Baker Faraday was a guitar player of prodigious ability. His future as a musician was without limitations. Until he was left broken and bleeding on the street, shot through the hand that held the notes of his dreams. All seemed lost. So out of fear, he reached deep into what had been a foreign concept, and prayed.
Through his suffering Baker re-gained his abilities on his beloved instrument. And in rebuilding a character in Christ, Baker chooses grace over fame to become a disciple through music. But would Baker ever escape adversity, the agonizing arthritic pain brought on by the bullet, his band’s struggle to find an audience, bandmates hit with a blunt reality that their musical aspirations may have been a mistake.
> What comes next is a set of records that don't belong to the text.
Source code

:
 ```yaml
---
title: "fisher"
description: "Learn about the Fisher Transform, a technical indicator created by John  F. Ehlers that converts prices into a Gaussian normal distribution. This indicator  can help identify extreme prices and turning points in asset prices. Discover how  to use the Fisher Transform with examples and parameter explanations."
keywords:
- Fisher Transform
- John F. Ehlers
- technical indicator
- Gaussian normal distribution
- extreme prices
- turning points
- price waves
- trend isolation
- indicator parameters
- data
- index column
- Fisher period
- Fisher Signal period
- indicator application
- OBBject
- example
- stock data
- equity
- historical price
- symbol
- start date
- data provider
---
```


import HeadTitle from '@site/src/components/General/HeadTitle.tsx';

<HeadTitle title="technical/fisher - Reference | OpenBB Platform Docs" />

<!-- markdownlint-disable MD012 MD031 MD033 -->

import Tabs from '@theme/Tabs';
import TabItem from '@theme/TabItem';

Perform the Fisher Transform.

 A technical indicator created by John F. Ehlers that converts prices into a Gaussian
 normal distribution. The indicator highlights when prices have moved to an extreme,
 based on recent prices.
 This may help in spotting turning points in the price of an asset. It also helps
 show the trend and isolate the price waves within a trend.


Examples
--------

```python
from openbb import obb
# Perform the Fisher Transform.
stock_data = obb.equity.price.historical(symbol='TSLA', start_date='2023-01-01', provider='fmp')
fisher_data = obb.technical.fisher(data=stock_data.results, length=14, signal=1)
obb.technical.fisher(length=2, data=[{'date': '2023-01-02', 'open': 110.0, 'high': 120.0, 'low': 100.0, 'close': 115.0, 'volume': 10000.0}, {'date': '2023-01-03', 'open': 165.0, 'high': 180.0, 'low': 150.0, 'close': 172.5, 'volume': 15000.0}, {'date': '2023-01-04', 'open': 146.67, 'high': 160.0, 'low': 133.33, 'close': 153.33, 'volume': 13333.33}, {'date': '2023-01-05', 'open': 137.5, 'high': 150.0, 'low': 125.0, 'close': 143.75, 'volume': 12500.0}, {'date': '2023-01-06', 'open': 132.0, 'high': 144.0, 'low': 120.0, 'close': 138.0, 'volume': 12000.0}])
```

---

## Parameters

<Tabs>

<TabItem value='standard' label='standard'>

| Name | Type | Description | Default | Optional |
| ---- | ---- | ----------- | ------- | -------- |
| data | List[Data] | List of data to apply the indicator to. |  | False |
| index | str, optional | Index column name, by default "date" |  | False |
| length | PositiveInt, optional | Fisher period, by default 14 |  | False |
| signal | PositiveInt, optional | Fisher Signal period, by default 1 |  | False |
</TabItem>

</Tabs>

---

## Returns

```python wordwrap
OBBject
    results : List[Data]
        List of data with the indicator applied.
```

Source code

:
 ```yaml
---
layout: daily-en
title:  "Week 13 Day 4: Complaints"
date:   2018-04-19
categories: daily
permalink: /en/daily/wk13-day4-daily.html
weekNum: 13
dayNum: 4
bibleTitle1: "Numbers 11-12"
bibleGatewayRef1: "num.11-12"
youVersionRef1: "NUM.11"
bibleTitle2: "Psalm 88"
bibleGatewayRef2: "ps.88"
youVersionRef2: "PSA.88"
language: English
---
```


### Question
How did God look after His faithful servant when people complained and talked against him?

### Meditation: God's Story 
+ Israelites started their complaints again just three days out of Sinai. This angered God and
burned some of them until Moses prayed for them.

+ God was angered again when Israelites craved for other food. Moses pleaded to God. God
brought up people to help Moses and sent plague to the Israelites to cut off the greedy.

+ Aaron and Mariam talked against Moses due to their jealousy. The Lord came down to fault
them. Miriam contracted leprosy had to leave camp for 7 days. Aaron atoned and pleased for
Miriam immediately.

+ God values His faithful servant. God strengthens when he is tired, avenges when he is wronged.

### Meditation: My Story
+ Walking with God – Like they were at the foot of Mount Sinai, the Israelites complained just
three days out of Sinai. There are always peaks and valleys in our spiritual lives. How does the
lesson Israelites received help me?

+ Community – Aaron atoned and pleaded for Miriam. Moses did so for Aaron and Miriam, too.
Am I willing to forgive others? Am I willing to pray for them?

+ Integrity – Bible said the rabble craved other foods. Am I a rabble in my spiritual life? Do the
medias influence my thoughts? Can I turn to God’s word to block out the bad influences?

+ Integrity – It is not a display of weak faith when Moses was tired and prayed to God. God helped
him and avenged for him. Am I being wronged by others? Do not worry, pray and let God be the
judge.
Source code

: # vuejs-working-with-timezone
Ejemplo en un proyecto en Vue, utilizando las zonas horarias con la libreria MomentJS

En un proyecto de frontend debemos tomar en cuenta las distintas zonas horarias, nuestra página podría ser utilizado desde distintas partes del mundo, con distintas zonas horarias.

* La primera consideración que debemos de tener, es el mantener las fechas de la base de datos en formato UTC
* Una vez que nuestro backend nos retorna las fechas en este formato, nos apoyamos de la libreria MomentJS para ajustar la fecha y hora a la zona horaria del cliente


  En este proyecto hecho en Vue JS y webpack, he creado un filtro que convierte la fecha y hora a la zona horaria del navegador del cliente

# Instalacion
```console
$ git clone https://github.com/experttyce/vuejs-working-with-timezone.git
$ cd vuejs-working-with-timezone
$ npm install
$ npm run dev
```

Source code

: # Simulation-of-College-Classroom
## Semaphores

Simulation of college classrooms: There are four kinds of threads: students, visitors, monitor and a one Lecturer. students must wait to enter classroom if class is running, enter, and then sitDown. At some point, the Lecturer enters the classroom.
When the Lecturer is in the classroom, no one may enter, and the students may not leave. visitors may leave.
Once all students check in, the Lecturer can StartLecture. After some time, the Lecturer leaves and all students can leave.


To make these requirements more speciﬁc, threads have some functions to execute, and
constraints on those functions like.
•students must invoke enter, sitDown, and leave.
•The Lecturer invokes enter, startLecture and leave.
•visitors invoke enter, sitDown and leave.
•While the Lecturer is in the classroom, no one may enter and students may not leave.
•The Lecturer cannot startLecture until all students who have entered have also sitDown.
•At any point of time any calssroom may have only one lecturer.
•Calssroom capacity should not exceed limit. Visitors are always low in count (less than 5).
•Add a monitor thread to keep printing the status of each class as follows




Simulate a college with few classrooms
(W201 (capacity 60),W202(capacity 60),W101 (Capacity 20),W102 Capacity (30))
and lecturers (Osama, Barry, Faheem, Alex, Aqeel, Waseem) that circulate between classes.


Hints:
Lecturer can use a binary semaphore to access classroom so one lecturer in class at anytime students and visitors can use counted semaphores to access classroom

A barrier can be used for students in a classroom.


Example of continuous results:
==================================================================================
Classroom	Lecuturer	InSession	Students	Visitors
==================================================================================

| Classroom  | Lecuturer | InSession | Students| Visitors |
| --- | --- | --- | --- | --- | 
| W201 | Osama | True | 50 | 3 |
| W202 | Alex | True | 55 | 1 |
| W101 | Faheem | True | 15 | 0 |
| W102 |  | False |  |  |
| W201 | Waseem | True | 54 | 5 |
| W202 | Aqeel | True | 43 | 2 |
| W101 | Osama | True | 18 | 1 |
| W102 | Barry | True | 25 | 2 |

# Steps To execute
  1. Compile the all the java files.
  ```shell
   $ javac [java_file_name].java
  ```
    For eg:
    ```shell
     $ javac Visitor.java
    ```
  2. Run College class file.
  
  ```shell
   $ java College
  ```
How much misfortune could Baker endure, as he battled his afflictions, haunted by the name of the boy who pulled the trigger that fateful night, Zo.
G.K. last darkened the church door at eight years old. Morally adrift, the author led an iconoclastic life of self-gratification, depriving himself of virtually nothing.
Embraced in heavy drinking and recreational drugs as a young man, his writing career bounced half-deflated through fly-by-night publications, from dive bar reviews to a quixotic travel column, from a music critic to landing as a published roaster of professional athletes, always finding an easy landing through criticism, as disparaging remarks came easily. Then something changed. Marriage happened, three children ensued, and God reappeared.
By His Grace, G.K. spun the wheel away from former habits and composed the first part of a fictional story, hoping to glorify the Heavenly Father through good works now and in the years to come.